RESTful URL design for search
The RESTful pretty URL design is about displaying a resource based on a structure (directory-like structure, date: articles/2005/5/13, object and it's attributes,..), the slash /
indicates hierarchical structure, use the -id
instead.
Hierarchical structure
I would personaly prefer:
/garage-id/cars/car-id
/cars/car-id #for cars not in garages
If a user removes the /car-id
part, it brings the cars
preview - intuitive. User exactly knows where in the tree he is, what is he looking at. He knows from the first look, that garages and cars are in relation. /car-id
also denotes that it belongs together unlike /car/id
.
Searching
The searchquery is OK as it is, there is only your preference, what should be taken into account.
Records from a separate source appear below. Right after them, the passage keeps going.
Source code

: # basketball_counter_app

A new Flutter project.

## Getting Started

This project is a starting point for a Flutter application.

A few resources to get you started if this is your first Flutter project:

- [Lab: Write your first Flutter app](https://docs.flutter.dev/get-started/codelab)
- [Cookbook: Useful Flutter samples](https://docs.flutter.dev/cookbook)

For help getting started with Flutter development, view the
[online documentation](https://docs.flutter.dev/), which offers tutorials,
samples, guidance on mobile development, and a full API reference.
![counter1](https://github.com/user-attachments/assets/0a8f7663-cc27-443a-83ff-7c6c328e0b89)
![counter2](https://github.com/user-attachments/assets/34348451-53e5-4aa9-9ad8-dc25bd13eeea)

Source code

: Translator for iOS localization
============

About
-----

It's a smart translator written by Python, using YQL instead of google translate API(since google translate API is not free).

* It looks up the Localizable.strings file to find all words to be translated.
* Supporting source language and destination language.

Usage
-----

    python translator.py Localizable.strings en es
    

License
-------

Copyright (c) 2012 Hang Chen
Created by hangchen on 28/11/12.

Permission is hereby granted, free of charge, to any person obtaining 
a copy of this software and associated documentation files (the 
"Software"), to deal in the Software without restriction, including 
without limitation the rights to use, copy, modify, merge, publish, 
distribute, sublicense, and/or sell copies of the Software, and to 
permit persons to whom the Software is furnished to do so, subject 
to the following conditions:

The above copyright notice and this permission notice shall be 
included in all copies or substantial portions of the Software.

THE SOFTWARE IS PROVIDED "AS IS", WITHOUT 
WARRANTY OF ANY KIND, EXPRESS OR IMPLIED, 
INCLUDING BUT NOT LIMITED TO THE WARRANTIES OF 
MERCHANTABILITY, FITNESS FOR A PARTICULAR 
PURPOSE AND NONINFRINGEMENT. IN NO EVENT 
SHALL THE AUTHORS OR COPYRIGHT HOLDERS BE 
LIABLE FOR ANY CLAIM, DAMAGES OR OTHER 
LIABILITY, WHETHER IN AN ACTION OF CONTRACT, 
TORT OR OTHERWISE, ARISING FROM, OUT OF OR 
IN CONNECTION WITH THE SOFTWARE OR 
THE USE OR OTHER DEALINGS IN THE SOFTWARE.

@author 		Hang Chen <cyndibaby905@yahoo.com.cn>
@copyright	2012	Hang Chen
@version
The funny part comes when joining searches (see below).
/cars?color=blue;type=sedan #most prefered by me
/cars;color-blue+doors-4+type-sedan #looks good when using car-id
/cars?color=blue&doors=4&type=sedan #also possible, but & blends in with text
Or basically anything what isn't a slash as explained above.
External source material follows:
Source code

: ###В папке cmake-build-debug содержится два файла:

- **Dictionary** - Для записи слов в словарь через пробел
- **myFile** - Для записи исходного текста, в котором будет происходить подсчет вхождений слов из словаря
The formula: /cars[?;]color[=-:]blue[,;+&]
, though I wouldn't use the &
sign as it is unrecognizable from the text at first glance if that's your thing.
** Did you know that passing JSON object in URI is RESTful? **
Lists of options
/cars?color=black,blue,red;doors=3,5;type=sedan #most prefered by me
/cars?color:black:blue:red;doors:3:5;type:sedan
/cars?color(black,blue,red);doors(3,5);type(sedan) #does not look bad at all
/cars?color:(black,blue,red);doors:(3,5);type:sedan #little difference
possible features?
Negate search strings (!)
To search any cars, but not black and red:?color=!black,!red
color:(!black,!red)
Joined searches
Search red or blue or black cars with 3 doors in garages id 1..20 or 101..103 or 999 but not 5
/garage[id=1-20,101-103,999,!5]/cars[color=red,blue,black;doors=3]
You can then construct more complex search queries. (Look at CSS3 attribute matching for the idea of matching substrings. E.g. searching users containing "bar" user*=bar
.)
Conclusion
Anyway, this might be the most important part for you, because you can do it however you like after all, just keep in mind that RESTful URI represents a structure which is easily understood e.g. directory-like /directory/file
, /collection/node/item
, dates /articles/{year}/{month}/{day}
.. And when you omit any of last segments, you immediately know what you get.
So.., all these characters are allowed unencoded:
- unreserved:
a-zA-Z0-9_.-~
Typically allowed both encoded and not, both uses are then equivalent. - special characters:
$-_.+!*'(),
- reserved:
;/?:@=&
May be used unencoded for the purpose they represent, otherwise they must be encoded. - unsafe:
<>"#%{}|^~[]`
Why unsafe and why should rather be encoded: RFC 1738 see 2.2
Also see RFC 1738#page-20 for more character classes.
RFC 3986 see 2.2
Despite of what I previously said, here is a common distinction of delimeters, meaning that some "are" more important than others.
- generic delimeters:
:/?#[]@
- sub-delimeters:
!$&'()*+,;=
More reading:
Hierarchy: see 2.3, see 1.2.3
url path parameter syntax
CSS3 attribute matching
IBM: RESTful Web services - The basics
Note: RFC 1738 was updated by RFC 3986
Although having the parameters in the path has some advantages, there are, IMO, some outweighing factors.
Not all characters needed for a search query are permitted in a URL. Most punctuation and Unicode characters would need to be URL encoded as a query string parameter. I'm wrestling with the same problem. I would like to use XPath in the URL, but not all XPath syntax is compatible with a URI path. So for simple paths,
/cars/doors/driver/lock/combination
would be appropriate to locate the 'combination
' element in the driver's door XML document. But/car/doors[id='driver' and lock/combination='1234']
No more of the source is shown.